*Directions for this task*: Please print each record below exactly as it is written.

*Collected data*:
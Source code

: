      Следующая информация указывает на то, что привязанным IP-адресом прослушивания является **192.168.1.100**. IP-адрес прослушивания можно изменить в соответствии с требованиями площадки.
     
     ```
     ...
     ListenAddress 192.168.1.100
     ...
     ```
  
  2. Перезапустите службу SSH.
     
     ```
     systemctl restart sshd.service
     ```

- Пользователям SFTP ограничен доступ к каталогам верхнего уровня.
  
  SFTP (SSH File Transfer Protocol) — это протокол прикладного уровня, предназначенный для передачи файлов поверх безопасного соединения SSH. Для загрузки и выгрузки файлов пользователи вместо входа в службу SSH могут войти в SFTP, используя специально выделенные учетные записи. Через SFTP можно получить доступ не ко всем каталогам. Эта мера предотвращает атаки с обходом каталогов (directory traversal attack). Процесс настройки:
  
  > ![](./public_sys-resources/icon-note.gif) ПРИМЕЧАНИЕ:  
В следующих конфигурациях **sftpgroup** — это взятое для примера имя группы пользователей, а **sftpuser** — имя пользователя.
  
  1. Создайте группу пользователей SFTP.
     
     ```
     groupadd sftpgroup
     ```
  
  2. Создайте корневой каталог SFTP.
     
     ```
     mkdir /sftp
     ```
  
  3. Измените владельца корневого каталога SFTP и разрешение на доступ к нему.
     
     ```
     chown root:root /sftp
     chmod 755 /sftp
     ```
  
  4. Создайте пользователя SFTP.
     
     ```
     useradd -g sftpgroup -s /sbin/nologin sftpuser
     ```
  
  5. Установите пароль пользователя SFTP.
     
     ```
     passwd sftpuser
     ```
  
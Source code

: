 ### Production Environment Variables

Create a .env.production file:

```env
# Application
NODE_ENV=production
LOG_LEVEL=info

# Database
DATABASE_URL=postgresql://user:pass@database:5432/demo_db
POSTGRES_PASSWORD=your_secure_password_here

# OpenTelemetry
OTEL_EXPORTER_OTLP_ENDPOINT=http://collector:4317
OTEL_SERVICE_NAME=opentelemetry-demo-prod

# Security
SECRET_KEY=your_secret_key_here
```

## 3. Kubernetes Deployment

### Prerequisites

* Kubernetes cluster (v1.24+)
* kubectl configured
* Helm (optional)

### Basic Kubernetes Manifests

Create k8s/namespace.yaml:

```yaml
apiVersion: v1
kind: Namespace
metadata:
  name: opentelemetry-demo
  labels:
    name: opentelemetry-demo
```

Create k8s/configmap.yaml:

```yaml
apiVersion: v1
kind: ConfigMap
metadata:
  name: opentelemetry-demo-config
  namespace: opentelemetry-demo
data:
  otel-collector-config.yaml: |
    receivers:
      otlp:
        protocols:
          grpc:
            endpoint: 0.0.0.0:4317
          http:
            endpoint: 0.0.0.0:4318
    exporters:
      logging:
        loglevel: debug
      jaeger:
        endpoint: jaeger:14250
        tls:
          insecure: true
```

*Task answer*:
Source code

:      Следующая информация указывает на то, что привязанным IP-адресом прослушивания является **192.168.1.100**. IP-адрес прослушивания можно изменить в соответствии с требованиями площадки.
     
     ```
     ...
     ListenAddress 192.168.1.100
     ...
     ```
  
  2. Перезапустите службу SSH.
     
     ```
     systemctl restart sshd.service
     ```

- Пользователям SFTP ограничен доступ к каталогам верхнего уровня.
  
  SFTP (SSH File Transfer Protocol) — это протокол прикладного уровня, предназначенный для передачи файлов поверх безопасного соединения SSH. Для загрузки и выгрузки файлов пользователи вместо входа в службу SSH могут войти в SFTP, используя специально выделенные учетные записи. Через SFTP можно получить доступ не ко всем каталогам. Эта мера предотвращает атаки с обходом каталогов (directory traversal attack). Процесс настройки:
  
  > ![](./public_sys-resources/icon-note.gif) ПРИМЕЧАНИЕ:  
В следующих конфигурациях **sftpgroup** — это взятое для примера имя группы пользователей, а **sftpuser** — имя пользователя.
  
  1. Создайте группу пользователей SFTP.
     
     ```
     groupadd sftpgroup
     ```
  
  2. Создайте корневой каталог SFTP.
     
     ```
     mkdir /sftp
     ```
  
  3. Измените владельца корневого каталога SFTP и разрешение на доступ к нему.
     
     ```
     chown root:root /sftp
     chmod 755 /sftp
     ```
  
  4. Создайте пользователя SFTP.
     
     ```
     useradd -g sftpgroup -s /sbin/nologin sftpuser
     ```
  
  5. Установите пароль пользователя SFTP.
     
     ```
     passwd sftpuser
     ```
  
Source code

: ### Production Environment Variables

Create a .env.production file:

```env
# Application
NODE_ENV=production
LOG_LEVEL=info

# Database
DATABASE_URL=postgresql://user:pass@database:5432/demo_db
POSTGRES_PASSWORD=your_secure_password_here

# OpenTelemetry
OTEL_EXPORTER_OTLP_ENDPOINT=http://collector:4317
OTEL_SERVICE_NAME=opentelemetry-demo-prod

# Security
SECRET_KEY=your_secret_key_here
```

## 3. Kubernetes Deployment

### Prerequisites

* Kubernetes cluster (v1.24+)
* kubectl configured
* Helm (optional)

### Basic Kubernetes Manifests

Create k8s/namespace.yaml:

```yaml
apiVersion: v1
kind: Namespace
metadata:
  name: opentelemetry-demo
  labels:
    name: opentelemetry-demo
```

Create k8s/configmap.yaml:

```yaml
apiVersion: v1
kind: ConfigMap
metadata:
  name: opentelemetry-demo-config
  namespace: opentelemetry-demo
data:
  otel-collector-config.yaml: |
    receivers:
      otlp:
        protocols:
          grpc:
            endpoint: 0.0.0.0:4317
          http:
            endpoint: 0.0.0.0:4318
    exporters:
      logging:
        loglevel: debug
      jaeger:
        endpoint: jaeger:14250
        tls:
          insecure: true
```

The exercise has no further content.